There were two high level (level I) studies comparing vertebroplasty to a sham (pretend) procedure. Three level II studies (no sham group) showed similar results: vertebroplasty did not give any better results in terms of pain relief when compared with a pretend treatment.
Instead of a vertebroplasty, the evidence supports the use of calcitonin. Calcitonin is a non-sex, non-steroid hormone. Calcitonin binds to osteoclasts (the bone cells that reabsorb bone). It decreases osteoclast numbers and activity levels. The end result is that it prevents bone from melting away. It doesn’t build up missing bone but it at least keeps the bone that’s there from being broken down and reabsorbed.
Calcitonin is available in a nasal spray and should be used for osteoporotic spinal fractures within five days of the injury. Calcitonin has been shown to relieve pain when tested in four different positions (e.g., in bed, sitting, standing, and walking).
If you know about vertebroplasty, you may be wondering about a similar procedure called kyphoplasty. For a kyphoplasty, the surgeon inserts a deflated balloon into the fractured and collapsed vertebral body.
Hydraulic pressure is used to inflate the balloon. The balloon is inflated until the vertebral body height is restored to normal or until the balloon is fully inflated.

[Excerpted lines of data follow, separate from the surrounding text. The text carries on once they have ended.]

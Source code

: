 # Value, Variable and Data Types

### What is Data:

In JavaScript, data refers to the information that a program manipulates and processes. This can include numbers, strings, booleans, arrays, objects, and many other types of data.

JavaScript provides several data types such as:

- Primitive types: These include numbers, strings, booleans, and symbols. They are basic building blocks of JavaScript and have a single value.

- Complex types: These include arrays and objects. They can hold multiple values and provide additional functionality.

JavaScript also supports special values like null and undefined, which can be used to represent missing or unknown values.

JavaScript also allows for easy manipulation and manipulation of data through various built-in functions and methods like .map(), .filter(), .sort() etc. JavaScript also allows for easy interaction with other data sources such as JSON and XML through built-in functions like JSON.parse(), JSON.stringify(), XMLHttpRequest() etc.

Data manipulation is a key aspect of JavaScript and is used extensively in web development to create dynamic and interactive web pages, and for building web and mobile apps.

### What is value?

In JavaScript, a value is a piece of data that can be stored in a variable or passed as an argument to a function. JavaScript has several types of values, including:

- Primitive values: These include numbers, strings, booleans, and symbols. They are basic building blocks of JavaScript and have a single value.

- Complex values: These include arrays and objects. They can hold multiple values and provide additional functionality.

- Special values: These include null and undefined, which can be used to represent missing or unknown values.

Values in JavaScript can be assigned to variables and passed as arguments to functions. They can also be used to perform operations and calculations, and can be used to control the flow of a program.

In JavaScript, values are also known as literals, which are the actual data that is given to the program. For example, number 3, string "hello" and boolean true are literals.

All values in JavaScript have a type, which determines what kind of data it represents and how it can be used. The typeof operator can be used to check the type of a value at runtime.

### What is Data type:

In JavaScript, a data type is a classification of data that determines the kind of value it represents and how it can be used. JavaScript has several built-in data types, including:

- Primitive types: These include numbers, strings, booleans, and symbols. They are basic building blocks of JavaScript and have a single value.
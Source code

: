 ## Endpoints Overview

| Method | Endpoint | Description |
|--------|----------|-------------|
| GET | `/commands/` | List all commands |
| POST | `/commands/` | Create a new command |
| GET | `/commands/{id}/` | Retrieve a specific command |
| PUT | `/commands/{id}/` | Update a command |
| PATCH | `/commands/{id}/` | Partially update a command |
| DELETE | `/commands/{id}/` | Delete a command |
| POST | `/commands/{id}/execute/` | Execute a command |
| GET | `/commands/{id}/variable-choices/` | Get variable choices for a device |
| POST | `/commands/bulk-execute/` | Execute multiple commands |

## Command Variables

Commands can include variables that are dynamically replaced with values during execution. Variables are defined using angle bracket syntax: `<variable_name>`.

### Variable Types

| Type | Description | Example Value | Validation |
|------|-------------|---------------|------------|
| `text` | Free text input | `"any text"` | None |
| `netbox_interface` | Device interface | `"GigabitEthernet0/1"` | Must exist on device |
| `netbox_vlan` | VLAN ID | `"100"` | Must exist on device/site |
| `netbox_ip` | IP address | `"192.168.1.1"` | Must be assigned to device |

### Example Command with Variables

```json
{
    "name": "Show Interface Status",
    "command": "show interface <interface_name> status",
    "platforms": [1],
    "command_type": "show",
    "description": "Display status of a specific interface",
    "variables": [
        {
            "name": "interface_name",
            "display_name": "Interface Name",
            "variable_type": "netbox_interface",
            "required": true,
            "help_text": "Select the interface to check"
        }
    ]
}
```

The balloon is then collapsed and removed. The empty space left by the inflated balloon is quickly filled in with cement that is injected into the area.
Does this procedure work better than a vertebroplasty? Is it among the practice guidelines? There was only weak evidence to support the use of kyphoplasty for symptomatic osteoporotic spinal compression fractures.
That’s not necessarily because the procedure doesn’t work — the weakness of the evidence comes from the fact that the studies available were so different. The study design and measurement of outcomes looked at different things (e.g., acute versus chronic fractures, short versus long-term results, pain versus function), so they couldn’t really be compared directly.
The other clinical practice guidelines for treatment of this condition had to do with other (nonoperative) approaches. Methods evaluated included the use of bracing, bed rest, complementary and alternative care, pain relievers, nerve root blocks, medications to slow/stop bone resorption, electrical stimulation, and exercise.
Most of these had weak evidence or inconclusive findings. The recommendation for most of these was the same: “We are unable to recommend for or against treatment” with X, Y, Z (insert name of modality here).”
With so little evidence to support so many different approaches to the problem, there’s room for many future studies. Good, quality research is clearly needed in this area. Surgeons evaluating and treating patients with pain from vertebral compression fractures need to know what works and when to use it.
There’s plenty of evidence that pain doesn’t necessarily come from these fractures. Many people with confirmed compression fractures (as seen on X-rays) don’t have any pain at all. It’s not clear that the bone fracture is the true cause of pain for anyone with this condition who does have pain.
While we wait for proper, reliable evidence, patients are looking for some answers. Surgeons want to provide them with fast and effective pain relief that will improve their function and help them maintain their independence. Trial and error may continue as the main means of finding the best treatment for each person until better evidence is available.
Patients who have serious neurologic symptoms (numbness, weakness, paralysis, even death) from pressure on the spinal cord or spinal nerve roots need more than hope for future research. They need immediate emergency care. Unfortunately, the panel was unable to recommend for or against any specific treatment for these folks either.